*** RECORDS TO USE
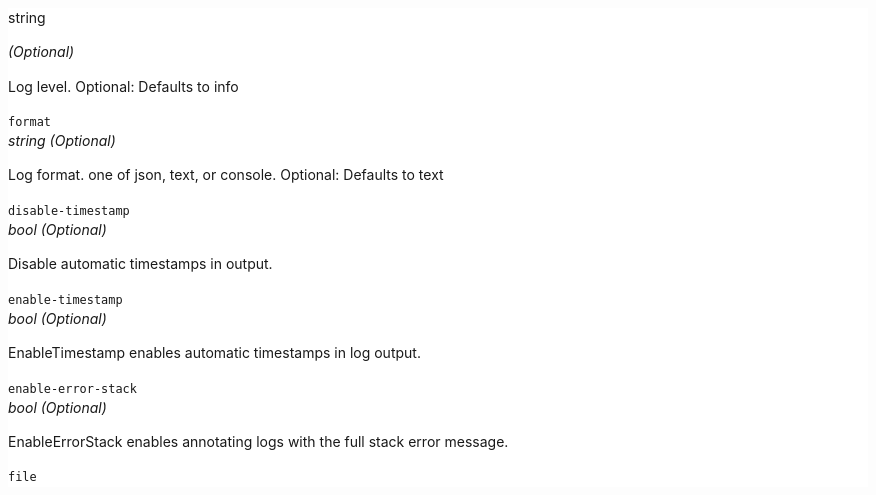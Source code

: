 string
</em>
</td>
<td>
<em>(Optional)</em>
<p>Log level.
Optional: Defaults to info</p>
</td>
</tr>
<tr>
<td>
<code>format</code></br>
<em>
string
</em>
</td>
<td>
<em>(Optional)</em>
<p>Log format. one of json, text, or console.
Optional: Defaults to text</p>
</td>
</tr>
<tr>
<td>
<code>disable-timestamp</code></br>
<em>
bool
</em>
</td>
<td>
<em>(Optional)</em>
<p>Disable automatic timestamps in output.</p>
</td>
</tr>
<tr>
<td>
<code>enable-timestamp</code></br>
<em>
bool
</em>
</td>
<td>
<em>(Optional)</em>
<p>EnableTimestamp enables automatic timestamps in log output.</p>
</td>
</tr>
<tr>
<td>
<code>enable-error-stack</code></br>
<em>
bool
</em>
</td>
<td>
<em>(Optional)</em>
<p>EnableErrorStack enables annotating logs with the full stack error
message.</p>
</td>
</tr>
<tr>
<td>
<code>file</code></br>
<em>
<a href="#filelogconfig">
******
*** RECORDS TO USE
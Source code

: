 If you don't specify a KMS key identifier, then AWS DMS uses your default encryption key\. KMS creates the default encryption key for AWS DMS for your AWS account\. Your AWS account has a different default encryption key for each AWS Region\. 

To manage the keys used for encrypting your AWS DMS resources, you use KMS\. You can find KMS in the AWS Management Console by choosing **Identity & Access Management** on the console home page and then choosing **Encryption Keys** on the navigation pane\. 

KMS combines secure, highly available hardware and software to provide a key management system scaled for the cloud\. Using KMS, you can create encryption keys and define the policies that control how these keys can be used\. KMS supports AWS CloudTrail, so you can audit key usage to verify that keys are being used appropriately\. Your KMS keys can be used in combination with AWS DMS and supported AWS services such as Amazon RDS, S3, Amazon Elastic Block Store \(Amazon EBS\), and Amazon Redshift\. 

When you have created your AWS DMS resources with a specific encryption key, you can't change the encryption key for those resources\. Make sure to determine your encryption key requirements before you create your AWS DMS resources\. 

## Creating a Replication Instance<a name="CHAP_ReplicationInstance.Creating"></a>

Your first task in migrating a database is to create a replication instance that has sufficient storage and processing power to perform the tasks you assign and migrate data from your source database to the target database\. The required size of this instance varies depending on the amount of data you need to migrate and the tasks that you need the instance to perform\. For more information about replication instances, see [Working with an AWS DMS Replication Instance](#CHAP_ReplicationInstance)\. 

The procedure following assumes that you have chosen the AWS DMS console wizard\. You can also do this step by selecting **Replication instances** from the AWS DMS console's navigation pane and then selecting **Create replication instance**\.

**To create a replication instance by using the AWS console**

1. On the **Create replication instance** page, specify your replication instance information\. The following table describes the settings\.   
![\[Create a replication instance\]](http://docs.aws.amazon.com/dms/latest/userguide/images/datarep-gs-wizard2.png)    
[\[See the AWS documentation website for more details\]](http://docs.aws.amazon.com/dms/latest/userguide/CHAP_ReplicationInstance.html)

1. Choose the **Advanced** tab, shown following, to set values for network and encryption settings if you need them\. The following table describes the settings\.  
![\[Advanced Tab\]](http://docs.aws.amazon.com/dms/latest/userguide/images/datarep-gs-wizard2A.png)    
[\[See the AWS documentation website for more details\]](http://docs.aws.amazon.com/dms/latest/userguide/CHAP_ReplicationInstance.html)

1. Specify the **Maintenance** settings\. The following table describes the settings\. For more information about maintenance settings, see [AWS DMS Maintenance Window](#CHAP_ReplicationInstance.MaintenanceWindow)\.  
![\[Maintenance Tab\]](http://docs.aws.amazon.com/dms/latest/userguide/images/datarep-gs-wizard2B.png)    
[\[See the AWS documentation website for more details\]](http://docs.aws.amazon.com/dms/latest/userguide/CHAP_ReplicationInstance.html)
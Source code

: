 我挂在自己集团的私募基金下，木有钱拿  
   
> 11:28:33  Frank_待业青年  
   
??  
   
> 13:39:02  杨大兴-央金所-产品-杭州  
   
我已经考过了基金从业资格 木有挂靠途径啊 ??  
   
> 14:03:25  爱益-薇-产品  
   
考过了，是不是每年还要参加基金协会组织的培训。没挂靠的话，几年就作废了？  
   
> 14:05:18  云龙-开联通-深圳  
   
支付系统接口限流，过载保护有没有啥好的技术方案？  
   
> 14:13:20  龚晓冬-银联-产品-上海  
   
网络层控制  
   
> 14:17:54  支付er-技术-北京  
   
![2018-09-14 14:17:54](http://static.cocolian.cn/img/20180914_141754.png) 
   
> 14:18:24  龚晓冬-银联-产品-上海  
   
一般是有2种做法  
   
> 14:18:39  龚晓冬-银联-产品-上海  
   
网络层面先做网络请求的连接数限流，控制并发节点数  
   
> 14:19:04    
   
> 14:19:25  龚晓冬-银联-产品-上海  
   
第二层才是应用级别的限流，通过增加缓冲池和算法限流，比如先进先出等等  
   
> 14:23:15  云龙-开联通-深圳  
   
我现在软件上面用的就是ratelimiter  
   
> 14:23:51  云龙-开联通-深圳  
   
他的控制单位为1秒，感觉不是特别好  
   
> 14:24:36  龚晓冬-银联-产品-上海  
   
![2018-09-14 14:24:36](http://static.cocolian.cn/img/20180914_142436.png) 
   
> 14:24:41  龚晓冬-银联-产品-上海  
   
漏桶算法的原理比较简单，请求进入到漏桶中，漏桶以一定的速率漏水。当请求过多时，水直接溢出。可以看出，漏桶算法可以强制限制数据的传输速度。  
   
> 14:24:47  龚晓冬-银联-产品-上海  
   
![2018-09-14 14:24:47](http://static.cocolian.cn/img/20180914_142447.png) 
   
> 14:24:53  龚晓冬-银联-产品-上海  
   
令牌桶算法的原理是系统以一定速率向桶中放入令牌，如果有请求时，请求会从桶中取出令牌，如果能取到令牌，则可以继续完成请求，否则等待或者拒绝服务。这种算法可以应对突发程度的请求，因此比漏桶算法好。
******
Report each line in the data that holds the word "images".

▶ _RESULT_
![\[Create a replication instance\]](http://docs.aws.amazon.com/dms/latest/userguide/images/datarep-gs-wizard2.png)    
![\[Advanced Tab\]](http://docs.aws.amazon.com/dms/latest/userguide/images/datarep-gs-wizard2A.png)    
![\[Maintenance Tab\]](http://docs.aws.amazon.com/dms/latest/userguide/images/datarep-gs-wizard2B.png)    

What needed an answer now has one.